◆ **RECORDS PROVIDED**:
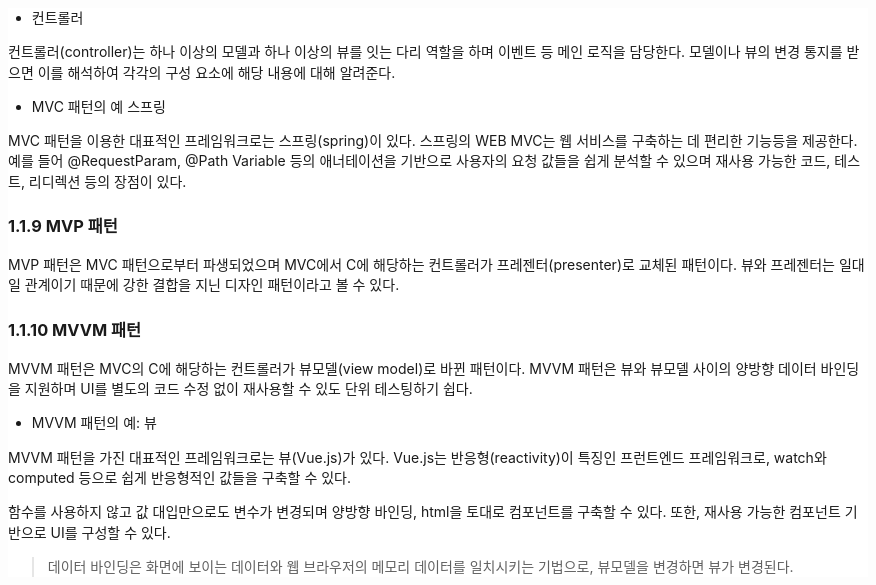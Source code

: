 - 컨트롤러

컨트롤러(controller)는 하나 이상의 모델과 하나 이상의 뷰를 잇는 다리 역할을 하며 이벤트 등 메인 로직을 담당한다. 모델이나 뷰의 변경 통지를 받으면 이를 해석하여 각각의 구성 요소에 해당 내용에 대해 알려준다.

- MVC 패턴의 예 스프링

MVC 패턴을 이용한 대표적인 프레임워크로는 스프링(spring)이 있다. 스프링의 WEB MVC는 웹 서비스를 구축하는 데 편리한 기능등을 제공한다. 예를 들어 @RequestParam, @Path Variable 등의 애너테이션을 기반으로 사용자의 요청 값들을 쉽게 분석할 수 있으며 재사용 가능한 코드, 테스트, 리디렉션 등의 장점이 있다.

### 1.1.9 MVP 패턴

MVP 패턴은 MVC 패턴으로부터 파생되었으며 MVC에서 C에 해당하는 컨트롤러가 프레젠터(presenter)로 교체된 패턴이다. 뷰와 프레젠터는 일대일 관계이기 때문에 강한 결합을 지닌 디자인 패턴이라고 볼 수 있다.

### 1.1.10 MVVM 패턴

MVVM 패턴은 MVC의 C에 해당하는 컨트롤러가 뷰모델(view model)로 바뀐 패턴이다. MVVM 패턴은 뷰와 뷰모델 사이의 양방향 데이터 바인딩을 지원하며 UI를 별도의 코드 수정 없이 재사용할 수 있도 단위 테스팅하기 쉽다.

- MVVM 패턴의 예: 뷰

MVVM 패턴을 가진 대표적인 프레임워크로는 뷰(Vue.js)가 있다. Vue.js는 반응형(reactivity)이 특징인 프런트엔드 프레임워크로, watch와 computed 등으로 쉽게 반응형적인 값들을 구축할 수 있다.

함수를 사용하지 않고 값 대입만으로도 변수가 변경되며 양방향 바인딩, html을 토대로 컴포넌트를 구축할 수 있다. 또한, 재사용 가능한 컴포넌트 기반으로 UI를 구성할 수 있다.

> 데이터 바인딩은 화면에 보이는 데이터와 웹 브라우저의 메모리 데이터를 일치시키는 기법으로, 뷰모델을 변경하면 뷰가 변경된다.
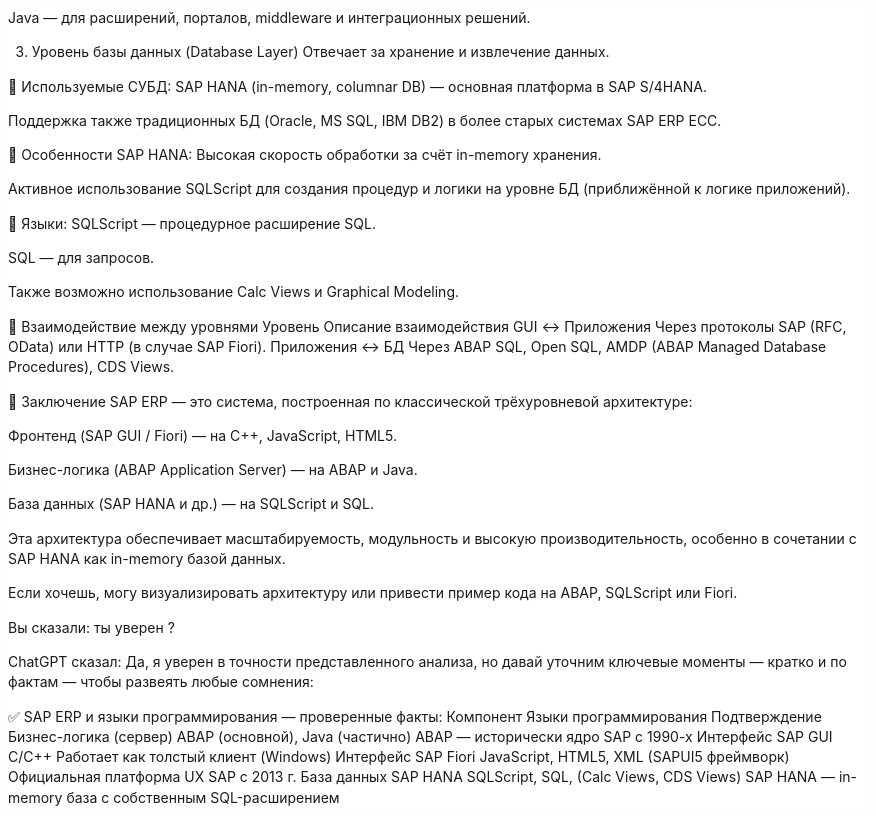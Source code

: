 Java — для расширений, порталов, middleware и интеграционных решений.

3. Уровень базы данных (Database Layer)
Отвечает за хранение и извлечение данных.

📌 Используемые СУБД:
SAP HANA (in-memory, columnar DB) — основная платформа в SAP S/4HANA.

Поддержка также традиционных БД (Oracle, MS SQL, IBM DB2) в более старых системах SAP ERP ECC.

📌 Особенности SAP HANA:
Высокая скорость обработки за счёт in-memory хранения.

Активное использование SQLScript для создания процедур и логики на уровне БД (приближённой к логике приложений).

📌 Языки:
SQLScript — процедурное расширение SQL.

SQL — для запросов.

Также возможно использование Calc Views и Graphical Modeling.

🔄 Взаимодействие между уровнями
Уровень	Описание взаимодействия
GUI ↔ Приложения	Через протоколы SAP (RFC, OData) или HTTP (в случае SAP Fiori).
Приложения ↔ БД	Через ABAP SQL, Open SQL, AMDP (ABAP Managed Database Procedures), CDS Views.

📌 Заключение
SAP ERP — это система, построенная по классической трёхуровневой архитектуре:

Фронтенд (SAP GUI / Fiori) — на C++, JavaScript, HTML5.

Бизнес-логика (ABAP Application Server) — на ABAP и Java.

База данных (SAP HANA и др.) — на SQLScript и SQL.

Эта архитектура обеспечивает масштабируемость, модульность и высокую производительность, особенно в сочетании с SAP HANA как in-memory базой данных.

Если хочешь, могу визуализировать архитектуру или привести пример кода на ABAP, SQLScript или Fiori.



Вы сказали:
ты уверен ?

ChatGPT сказал:
Да, я уверен в точности представленного анализа, но давай уточним ключевые моменты — кратко и по фактам — чтобы развеять любые сомнения:

✅ SAP ERP и языки программирования — проверенные факты:
Компонент	Языки программирования	Подтверждение
Бизнес-логика (сервер)	ABAP (основной), Java (частично)	ABAP — исторически ядро SAP с 1990-х
Интерфейс SAP GUI	C/C++	Работает как толстый клиент (Windows)
Интерфейс SAP Fiori	JavaScript, HTML5, XML (SAPUI5 фреймворк)	Официальная платформа UX SAP с 2013 г.
База данных SAP HANA	SQLScript, SQL, (Calc Views, CDS Views)	SAP HANA — in-memory база с собственным SQL-расширением
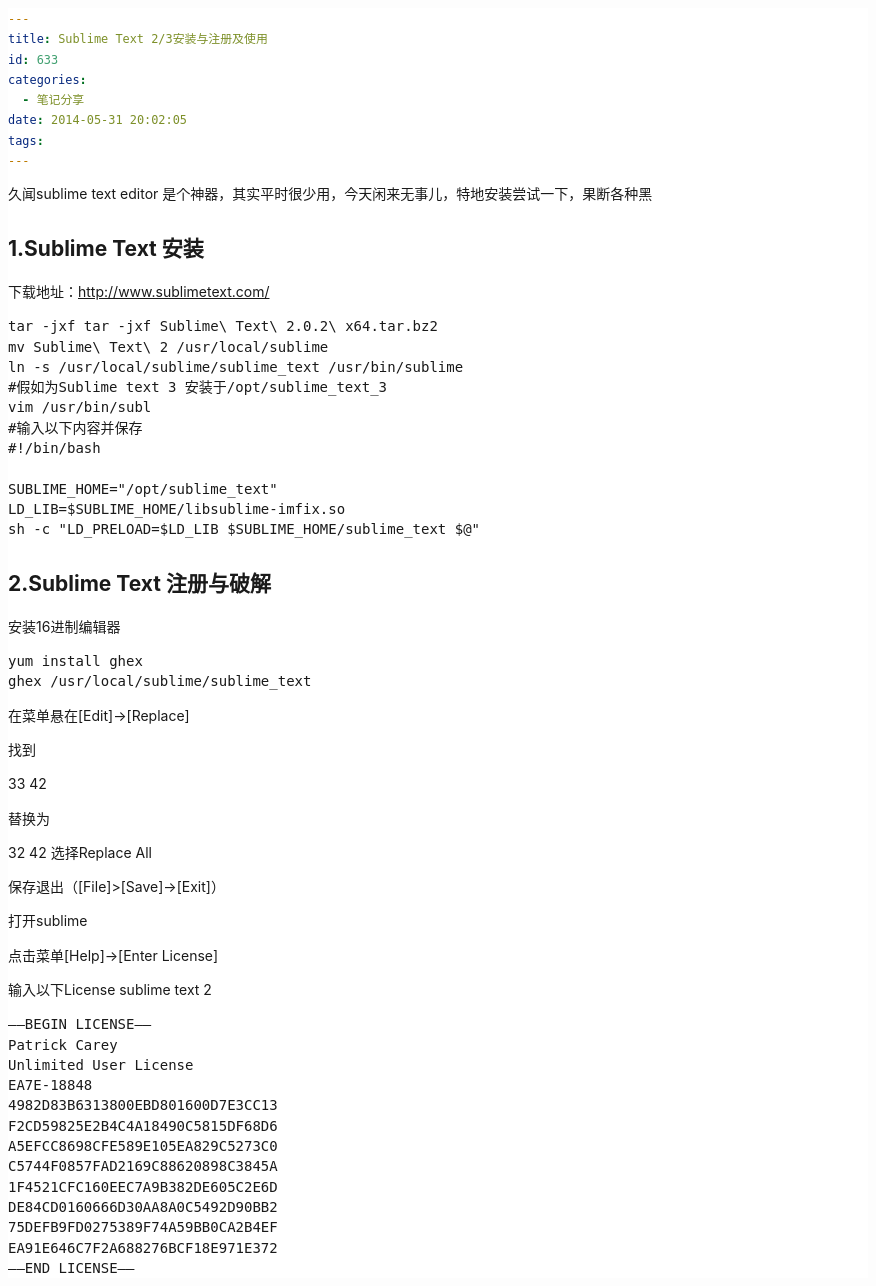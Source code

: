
 ```yaml
---
title: Sublime Text 2/3安装与注册及使用
id: 633
categories:
  - 笔记分享
date: 2014-05-31 20:02:05
tags:
---
```


久闻sublime text editor 是个神器，其实平时很少用，今天闲来无事儿，特地安装尝试一下，果断各种黑

## 1.Sublime Text 安装

下载地址：http://www.sublimetext.com/
<pre class="lang:sh decode:true">tar -jxf tar -jxf Sublime\ Text\ 2.0.2\ x64.tar.bz2
mv Sublime\ Text\ 2 /usr/local/sublime
ln -s /usr/local/sublime/sublime_text /usr/bin/sublime
#假如为Sublime text 3 安装于/opt/sublime_text_3
vim /usr/bin/subl
#输入以下内容并保存
#!/bin/bash

SUBLIME_HOME="/opt/sublime_text"
LD_LIB=$SUBLIME_HOME/libsublime-imfix.so
sh -c "LD_PRELOAD=$LD_LIB $SUBLIME_HOME/sublime_text $@"
</pre>

## 2.Sublime Text 注册与破解

安装16进制编辑器
<pre class="lang:sh decode:true">yum install ghex
ghex /usr/local/sublime/sublime_text</pre>
在菜单悬在[Edit]-&gt;[Replace]

找到

33 42

替换为

32 42
选择Replace All

保存退出（[File]&gt;[Save]-&gt;[Exit]）

打开sublime

点击菜单[Help]-&gt;[Enter License]

输入以下License
sublime text 2
<pre class="lang:default decode:true">—–BEGIN LICENSE—–
Patrick Carey
Unlimited User License
EA7E-18848
4982D83B6313800EBD801600D7E3CC13
F2CD59825E2B4C4A18490C5815DF68D6
A5EFCC8698CFE589E105EA829C5273C0
C5744F0857FAD2169C88620898C3845A
1F4521CFC160EEC7A9B382DE605C2E6D
DE84CD0160666D30AA8A0C5492D90BB2
75DEFB9FD0275389F74A59BB0CA2B4EF
EA91E646C7F2A688276BCF18E971E372
—–END LICENSE—–
</pre>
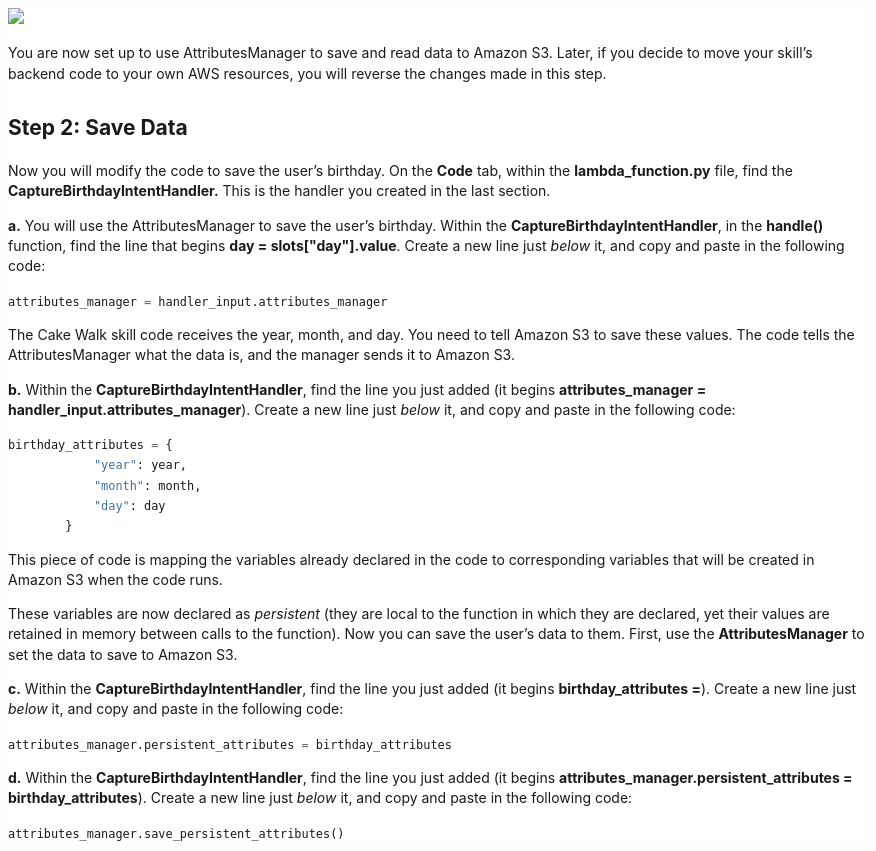 ![](https://d3ogm7ac91k97u.cloudfront.net/content/dam/alexa/alexa-skills-kit/courses/cake-walk/5/chapter5-1e.png)

You are now set up to use AttributesManager to save and read data to Amazon S3. Later, if you decide to move your skill’s backend code to your own AWS resources, you will reverse the changes made in this step.

## Step 2: Save Data
Now you will modify the code to save the user’s birthday. On the **Code** tab, within the **lambda_function.py** file, find the **CaptureBirthdayIntentHandler.** This is the handler you created in the last section.

**a.** You will use the AttributesManager to save the user’s birthday. Within the **CaptureBirthdayIntentHandler**, in the **handle()** function, find the line that begins **day = slots["day"].value**. Create a new line just _below_ it, and copy and paste in the following code:

```py
attributes_manager = handler_input.attributes_manager
```

The Cake Walk skill code receives the year, month, and day. You need to tell Amazon S3 to save these values. The code tells the AttributesManager what the data is, and the manager sends it to Amazon S3.

**b.** Within the **CaptureBirthdayIntentHandler**, find the line you just added (it begins **attributes_manager = handler_input.attributes_manager**). Create a new line just _below_ it, and copy and paste in the following code:

```py
birthday_attributes = {
            "year": year,
            "month": month,
            "day": day
        }
```

This piece of code is mapping the variables already declared in the code to corresponding variables that will be created in Amazon S3 when the code runs.

These variables are now declared as _persistent_ (they are local to the function in which they are declared, yet their values are retained in memory between calls to the function). Now you can save the user’s data to them. First, use the **AttributesManager** to set the data to save to Amazon S3.


**c.** Within the **CaptureBirthdayIntentHandler**, find the line you just added (it begins **birthday_attributes =**). Create a new line just _below_ it, and copy and paste in the following code:

```py
attributes_manager.persistent_attributes = birthday_attributes
```

**d.** Within the **CaptureBirthdayIntentHandler**, find the line you just added (it begins **attributes_manager.persistent_attributes = birthday_attributes**). Create a new line just _below_ it, and copy and paste in the following code:

```py
attributes_manager.save_persistent_attributes()
```

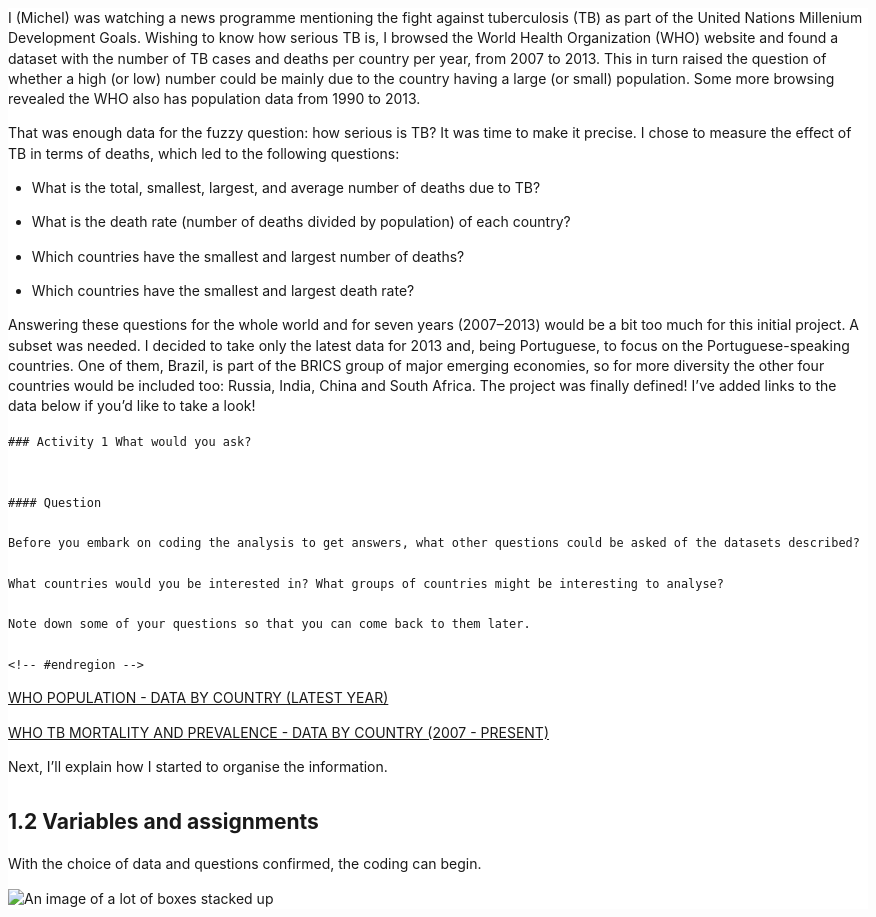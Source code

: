 I (Michel) was watching a news programme mentioning the fight against tuberculosis (TB) as part of the United Nations Millenium Development Goals. Wishing to know how serious TB is, I browsed the World Health Organization (WHO) website and found a dataset with the number of TB cases and deaths per country per year, from 2007 to 2013. This in turn raised the question of whether a high (or low) number could be mainly due to the country having a large (or small) population. Some more browsing revealed the WHO also has population data from 1990 to 2013.

That was enough data for the fuzzy question: how serious is TB? It was time to make it precise. I chose to measure the effect of TB in terms of deaths, which led to the following questions:

* What is the total, smallest, largest, and average number of deaths due to TB?

* What is the death rate (number of deaths divided by population) of each country?

* Which countries have the smallest and largest number of deaths?

* Which countries have the smallest and largest death rate?

Answering these questions for the whole world and for seven years (2007–2013) would be a bit too much for this initial project. A subset was needed. I decided to take only the latest data for 2013 and, being Portuguese, to focus on the Portuguese-speaking countries. One of them, Brazil, is part of the BRICS group of major emerging economies, so for more diversity the other four countries would be included too: Russia, India, China and South Africa. The project was finally defined! I’ve added links to the data below if you’d like to take a look!

```{admonition} Activity<!-- #region tags=["style-activity"] -->
### Activity 1 What would you ask?


#### Question

Before you embark on coding the analysis to get answers, what other questions could be asked of the datasets described?

What countries would you be interested in? What groups of countries might be interesting to analyse?

Note down some of your questions so that you can come back to them later.

<!-- #endregion -->
```

[WHO POPULATION - DATA BY COUNTRY (LATEST YEAR)](https://github.com/mwermelinger/Learn-to-code-for-data-analysis/raw/master/1_Having_a_go_at_it/WHO%20POP%20TB%20all.xls)

[WHO TB MORTALITY AND PREVALENCE - DATA BY COUNTRY (2007 - PRESENT)](https://github.com/mwermelinger/Learn-to-code-for-data-analysis/raw/master/1_Having_a_go_at_it/WHO%20POP%20TB%20some.xls)

Next, I’ll explain how I started to organise the information.


## 1.2 Variables and assignments


With the choice of data and questions confirmed, the coding can begin.


![An image of a lot of boxes stacked up](./ou_futurelearn_learn_to_code_fig_1027.jpg)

◆ **TASK GOAL**: Check each line above for the string "memory", then copy the ones that have it.

◆ **RESPONSE TO THIS TASK**:
SAP HANA (in-memory, columnar DB) — основная платформа в SAP S/4HANA.
Высокая скорость обработки за счёт in-memory хранения.
Эта архитектура обеспечивает масштабируемость, модульность и высокую производительность, особенно в сочетании с SAP HANA как in-memory базой данных.
База данных SAP HANA	SQLScript, SQL, (Calc Views, CDS Views)	SAP HANA — in-memory база с собственным SQL-расширением
These variables are now declared as _persistent_ (they are local to the function in which they are declared, yet their values are retained in memory between calls to the function). Now you can save the user’s data to them. First, use the **AttributesManager** to set the data to save to Amazon S3.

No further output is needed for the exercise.